- YOUR GOAL: Your reproduction of the entries should be exact and should contain no pictures.

- Saved entries:
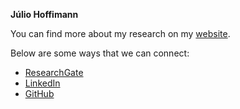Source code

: **Júlio Hoffimann**

You can find more about my research on my
[website](https://juliohm.github.io).

Below are some ways that we can connect:

- [ResearchGate](https://www.researchgate.net/profile/Julio_Mendes2)
- [LinkedIn](https://www.linkedin.com/in/júlio-hoffimann-834936116)
- [GitHub](https://github.com/juliohm)

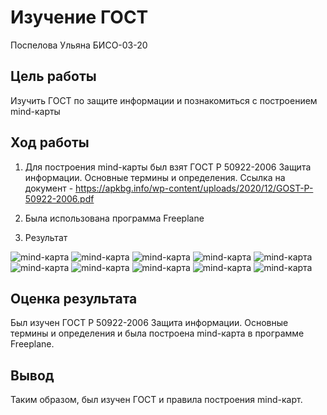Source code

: # Изучение ГОСТ
Поспелова Ульяна БИСО-03-20

## Цель работы

Изучить ГОСТ по защите информации и познакомиться с построением
mind-карты

## Ход работы

1.  Для построения mind-карты был взят ГОСТ Р 50922-2006 Защита
    информации. Основные термины и определения. Ссылка на документ -
    https://apkbg.info/wp-content/uploads/2020/12/GOST-P-50922-2006.pdf

2.  Была использована программа Freeplane

3.  Результат 

![mind-карта](pic1.png) 
![mind-карта](pic2.png)
![mind-карта](pic3.png) 
![mind-карта](pic4.png)
![mind-карта](pic5.png) 
![mind-карта](pic6.png)
![mind-карта](pic7.png) 
![mind-карта](pic8.png)
![mind-карта](pic9.png) 
![mind-карта](pic10.png)

## Оценка результата

Был изучен ГОСТ Р 50922-2006 Защита информации. Основные термины и
определения и была построена mind-карта в программе Freeplane.

## Вывод

Таким образом, был изучен ГОСТ и правила построения mind-карт.
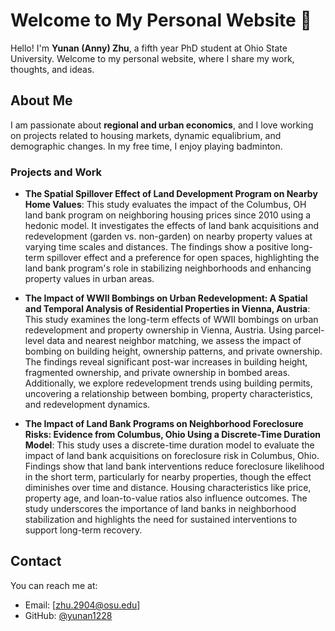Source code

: # Welcome to My Personal Website 👋

Hello! I'm **Yunan (Anny) Zhu**, a fifth year PhD student at Ohio State University. Welcome to my personal website, where I share my work, thoughts, and ideas.

## About Me

I am passionate about **regional and urban economics**, and I love working on projects related to housing markets, dynamic equalibrium, and demographic changes. In my free time, I enjoy playing badminton.

### Projects and Work
- **The Spatial Spillover Effect of Land Development Program on Nearby Home Values**: This study evaluates the impact of the Columbus, OH land bank program on neighboring housing prices since 2010 using a hedonic model. It investigates the effects of land bank acquisitions and redevelopment (garden vs. non-garden) on nearby property values at varying time scales and distances. The findings show a positive long-term spillover effect and a preference for open spaces, highlighting the land bank program's role in stabilizing neighborhoods and enhancing property values in urban areas.

- **The Impact of WWII Bombings on Urban Redevelopment: A Spatial and Temporal Analysis of Residential Properties in Vienna, Austria**: This study examines the long-term effects of WWII bombings on urban redevelopment and property ownership in Vienna, Austria. Using parcel-level data and nearest neighbor matching, we assess the impact of bombing on building height, ownership patterns, and private ownership. The findings reveal significant post-war increases in building height, fragmented ownership, and private ownership in bombed areas. Additionally, we explore redevelopment trends using building permits, uncovering a relationship between bombing, property characteristics, and redevelopment dynamics.
  
- **The Impact of Land Bank Programs on Neighborhood Foreclosure Risks: Evidence from Columbus, Ohio Using a Discrete-Time Duration Model**: This study uses a discrete-time duration model to evaluate the impact of land bank acquisitions on foreclosure risk in Columbus, Ohio. Findings show that land bank interventions reduce foreclosure likelihood in the short term, particularly for nearby properties, though the effect diminishes over time and distance. Housing characteristics like price, property age, and loan-to-value ratios also influence outcomes. The study underscores the importance of land banks in neighborhood stabilization and highlights the need for sustained interventions to support long-term recovery.


## Contact

You can reach me at:  
- Email: [zhu.2904@osu.edu]  
- GitHub: [@yunan1228](https://github.com/yunan1228)
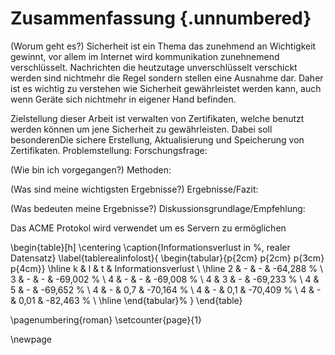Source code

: # Zusammenfassung {.unnumbered}

(Worum geht es?)
Sicherheit ist ein Thema das zunehmend an Wichtigkeit gewinnt, vor allem im Internet wird kommunikation zunehnemend verschlüsselt. Nachrichten die heutzutage unverschlüsselt verschickt werden sind nichtmehr die Regel sondern stellen eine Ausnahme dar. Daher ist es wichtig zu verstehen wie Sicherheit gewährleistet werden kann, auch wenn Geräte sich nichtmehr in eigener Hand befinden.

Zielstellung dieser Arbeit ist verwalten von Zertifikaten, welche benutzt werden können um jene Sicherheit zu gewährleisten. Dabei soll besonderenDie sichere Erstellung, Aktualisierung und Speicherung von Zertifikaten.
Problemstellung:
Forschungsfrage:

(Wie bin ich vorgegangen?)
Methoden:

(Was sind meine wichtigsten Ergebnisse?)
Ergebnisse/Fazit:


(Was bedeuten meine Ergebnisse?)
Diskussionsgrundlage/Empfehlung:



Das ACME Protokol wird verwendet um es Servern zu ermöglichen

\begin{table}[h]
\centering
\caption{Informationsverlust in \%, realer Datensatz}
\label{tablerealinfolost}{
\begin{tabular}{p{2cm} p{2cm} p{3cm} p{4cm}}
  \hline
  k & l & t & Informationsverlust \\
  \hline
  2 & - & - & -64,288 \% \\
  3 & - & - & -69,002 \% \\
  4 & - & - & -69,008 \% \\
  4 & 3 & - & -69,233 \% \\
  4 & 5 & - & -69,652 \% \\
  4 & - & 0,7 & -70,164 \% \\
  4 & - & 0,1 & -70,409 \% \\
  4 & - & 0,01 & -82,463 \% \\
  \hline
\end{tabular}%
}
\end{table}

\pagenumbering{roman}
\setcounter{page}{1}

\newpage
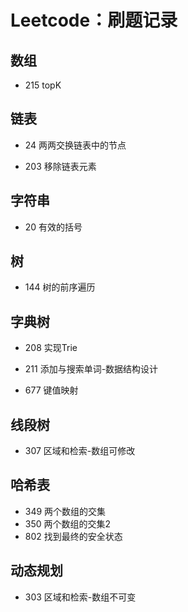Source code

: # Leetcode：刷题记录

## 数组

- 215 topK

## 链表

- 24 两两交换链表中的节点

- 203  移除链表元素

## 字符串

- 20 有效的括号

## 树

- 144 树的前序遍历

## 字典树

- 208 实现Trie

- 211 添加与搜索单词-数据结构设计
- 677 键值映射

## 线段树

- 307 区域和检索-数组可修改

## 哈希表

- 349 两个数组的交集
- 350 两个数组的交集2
- 802 找到最终的安全状态

## 动态规划

- 303 区域和检索-数组不可变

- RESULT OF THE TASK:
Source code

: **Júlio Hoffimann**

You can find more about my research on my
[website](https://juliohm.github.io).

Below are some ways that we can connect:

- [ResearchGate](https://www.researchgate.net/profile/Julio_Mendes2)
- [LinkedIn](https://www.linkedin.com/in/júlio-hoffimann-834936116)
- [GitHub](https://github.com/juliohm)

Source code

: # Изучение ГОСТ
Поспелова Ульяна БИСО-03-20

## Цель работы

Изучить ГОСТ по защите информации и познакомиться с построением
mind-карты

## Ход работы

1.  Для построения mind-карты был взят ГОСТ Р 50922-2006 Защита
    информации. Основные термины и определения. Ссылка на документ -
    https://apkbg.info/wp-content/uploads/2020/12/GOST-P-50922-2006.pdf

2.  Была использована программа Freeplane

3.  Результат 

![mind-карта](pic1.png) 
![mind-карта](pic2.png)
![mind-карта](pic3.png) 
![mind-карта](pic4.png)
![mind-карта](pic5.png) 
![mind-карта](pic6.png)
![mind-карта](pic7.png) 
![mind-карта](pic8.png)
![mind-карта](pic9.png) 
![mind-карта](pic10.png)

## Оценка результата

Был изучен ГОСТ Р 50922-2006 Защита информации. Основные термины и
определения и была построена mind-карта в программе Freeplane.

## Вывод

Таким образом, был изучен ГОСТ и правила построения mind-карт.
Source code

: # Welcome to My Personal Website 👋

Hello! I'm **Yunan (Anny) Zhu**, a fifth year PhD student at Ohio State University. Welcome to my personal website, where I share my work, thoughts, and ideas.

## About Me

I am passionate about **regional and urban economics**, and I love working on projects related to housing markets, dynamic equalibrium, and demographic changes. In my free time, I enjoy playing badminton.

### Projects and Work
- **The Spatial Spillover Effect of Land Development Program on Nearby Home Values**: This study evaluates the impact of the Columbus, OH land bank program on neighboring housing prices since 2010 using a hedonic model. It investigates the effects of land bank acquisitions and redevelopment (garden vs. non-garden) on nearby property values at varying time scales and distances. The findings show a positive long-term spillover effect and a preference for open spaces, highlighting the land bank program's role in stabilizing neighborhoods and enhancing property values in urban areas.

- **The Impact of WWII Bombings on Urban Redevelopment: A Spatial and Temporal Analysis of Residential Properties in Vienna, Austria**: This study examines the long-term effects of WWII bombings on urban redevelopment and property ownership in Vienna, Austria. Using parcel-level data and nearest neighbor matching, we assess the impact of bombing on building height, ownership patterns, and private ownership. The findings reveal significant post-war increases in building height, fragmented ownership, and private ownership in bombed areas. Additionally, we explore redevelopment trends using building permits, uncovering a relationship between bombing, property characteristics, and redevelopment dynamics.
  
- **The Impact of Land Bank Programs on Neighborhood Foreclosure Risks: Evidence from Columbus, Ohio Using a Discrete-Time Duration Model**: This study uses a discrete-time duration model to evaluate the impact of land bank acquisitions on foreclosure risk in Columbus, Ohio. Findings show that land bank interventions reduce foreclosure likelihood in the short term, particularly for nearby properties, though the effect diminishes over time and distance. Housing characteristics like price, property age, and loan-to-value ratios also influence outcomes. The study underscores the importance of land banks in neighborhood stabilization and highlights the need for sustained interventions to support long-term recovery.


## Contact

You can reach me at:  
- Email: [zhu.2904@osu.edu]  
- GitHub: [@yunan1228](https://github.com/yunan1228)
Source code

: # Zusammenfassung {.unnumbered}

(Worum geht es?)
Sicherheit ist ein Thema das zunehmend an Wichtigkeit gewinnt, vor allem im Internet wird kommunikation zunehnemend verschlüsselt. Nachrichten die heutzutage unverschlüsselt verschickt werden sind nichtmehr die Regel sondern stellen eine Ausnahme dar. Daher ist es wichtig zu verstehen wie Sicherheit gewährleistet werden kann, auch wenn Geräte sich nichtmehr in eigener Hand befinden.

Zielstellung dieser Arbeit ist verwalten von Zertifikaten, welche benutzt werden können um jene Sicherheit zu gewährleisten. Dabei soll besonderenDie sichere Erstellung, Aktualisierung und Speicherung von Zertifikaten.
Problemstellung:
Forschungsfrage:

(Wie bin ich vorgegangen?)
Methoden:

(Was sind meine wichtigsten Ergebnisse?)
Ergebnisse/Fazit:


(Was bedeuten meine Ergebnisse?)
Diskussionsgrundlage/Empfehlung:



Das ACME Protokol wird verwendet um es Servern zu ermöglichen

\begin{table}[h]
\centering
\caption{Informationsverlust in \%, realer Datensatz}
\label{tablerealinfolost}{
\begin{tabular}{p{2cm} p{2cm} p{3cm} p{4cm}}
  \hline
  k & l & t & Informationsverlust \\
  \hline
  2 & - & - & -64,288 \% \\
  3 & - & - & -69,002 \% \\
  4 & - & - & -69,008 \% \\
  4 & 3 & - & -69,233 \% \\
  4 & 5 & - & -69,652 \% \\
  4 & - & 0,7 & -70,164 \% \\
  4 & - & 0,1 & -70,409 \% \\
  4 & - & 0,01 & -82,463 \% \\
  \hline
\end{tabular}%
}
\end{table}

\pagenumbering{roman}
\setcounter{page}{1}

\newpage
Source code

: # Leetcode：刷题记录

## 数组

- 215 topK

## 链表

- 24 两两交换链表中的节点

- 203  移除链表元素

## 字符串

- 20 有效的括号

## 树

- 144 树的前序遍历

## 字典树

- 208 实现Trie

- 211 添加与搜索单词-数据结构设计
- 677 键值映射

## 线段树

- 307 区域和检索-数组可修改

## 哈希表

- 349 两个数组的交集
- 350 两个数组的交集2
- 802 找到最终的安全状态

## 动态规划

- 303 区域和检索-数组不可变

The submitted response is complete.